Title: Captain Moxley and the Embers of the Empire by Dan Hanks
Published by Angry Robot
Published: September 8th 2020
Genres: Historical, Fantasy, Fiction
Format: Mass Market
Buy: Bookshop(afflilate link)
An ex-Spitfire pilot is dragged into a race against a shadowy government agency to unlock the secrets of the lost empire of Atlantis...
In post-war 1952, the good guys are supposed to have won. But not everything is as it seems when ex-Spitfire pilot Captain Samantha Moxley is dragged into a fight against the shadowy US government agency she used to work for. Now, with former Nazis and otherworldly monsters on her trail, Captain Moxley is forced into protecting her archaeologist sister in a race to retrieve two ancient keys that will unlock the secrets of a long-lost empire - to ensure a civilisation-destroying weapon doesn't fall into the wrong hands. But what will she have to sacrifice to save the world?

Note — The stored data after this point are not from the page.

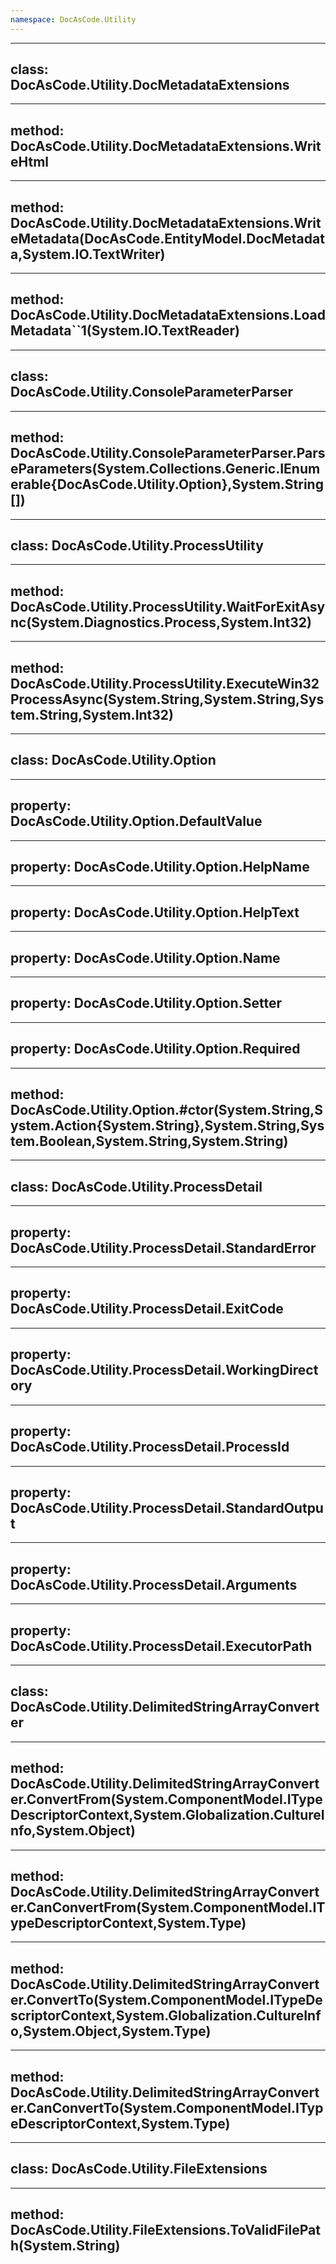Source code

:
 ```yaml
---
namespace: DocAsCode.Utility
---
```


---
class: DocAsCode.Utility.DocMetadataExtensions
---

---
method: DocAsCode.Utility.DocMetadataExtensions.WriteHtml
---

---
method: DocAsCode.Utility.DocMetadataExtensions.WriteMetadata(DocAsCode.EntityModel.DocMetadata,System.IO.TextWriter)
---

---
method: DocAsCode.Utility.DocMetadataExtensions.LoadMetadata``1(System.IO.TextReader)
---

---
class: DocAsCode.Utility.ConsoleParameterParser
---

---
method: DocAsCode.Utility.ConsoleParameterParser.ParseParameters(System.Collections.Generic.IEnumerable{DocAsCode.Utility.Option},System.String[])
---

---
class: DocAsCode.Utility.ProcessUtility
---

---
method: DocAsCode.Utility.ProcessUtility.WaitForExitAsync(System.Diagnostics.Process,System.Int32)
---

---
method: DocAsCode.Utility.ProcessUtility.ExecuteWin32ProcessAsync(System.String,System.String,System.String,System.Int32)
---

---
class: DocAsCode.Utility.Option
---

---
property: DocAsCode.Utility.Option.DefaultValue
---

---
property: DocAsCode.Utility.Option.HelpName
---

---
property: DocAsCode.Utility.Option.HelpText
---

---
property: DocAsCode.Utility.Option.Name
---

---
property: DocAsCode.Utility.Option.Setter
---

---
property: DocAsCode.Utility.Option.Required
---

---
method: DocAsCode.Utility.Option.#ctor(System.String,System.Action{System.String},System.String,System.Boolean,System.String,System.String)
---

---
class: DocAsCode.Utility.ProcessDetail
---

---
property: DocAsCode.Utility.ProcessDetail.StandardError
---

---
property: DocAsCode.Utility.ProcessDetail.ExitCode
---

---
property: DocAsCode.Utility.ProcessDetail.WorkingDirectory
---

---
property: DocAsCode.Utility.ProcessDetail.ProcessId
---

---
property: DocAsCode.Utility.ProcessDetail.StandardOutput
---

---
property: DocAsCode.Utility.ProcessDetail.Arguments
---

---
property: DocAsCode.Utility.ProcessDetail.ExecutorPath
---

---
class: DocAsCode.Utility.DelimitedStringArrayConverter
---

---
method: DocAsCode.Utility.DelimitedStringArrayConverter.ConvertFrom(System.ComponentModel.ITypeDescriptorContext,System.Globalization.CultureInfo,System.Object)
---

---
method: DocAsCode.Utility.DelimitedStringArrayConverter.CanConvertFrom(System.ComponentModel.ITypeDescriptorContext,System.Type)
---

---
method: DocAsCode.Utility.DelimitedStringArrayConverter.ConvertTo(System.ComponentModel.ITypeDescriptorContext,System.Globalization.CultureInfo,System.Object,System.Type)
---

---
method: DocAsCode.Utility.DelimitedStringArrayConverter.CanConvertTo(System.ComponentModel.ITypeDescriptorContext,System.Type)
---

---
class: DocAsCode.Utility.FileExtensions
---

---
method: DocAsCode.Utility.FileExtensions.ToValidFilePath(System.String)
---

It felt like those in the west had a talent for skipping straight out of one war and into another, as though they had a lust for it, while the locals would be left to clean it up when they had gone. More and more, the glorious ideas of “Empire” were revealed to be nothing more than fancy dressing when you saw the realities of those who came to suffer beneath its polished boots, blinkered ambition, and secret agendas.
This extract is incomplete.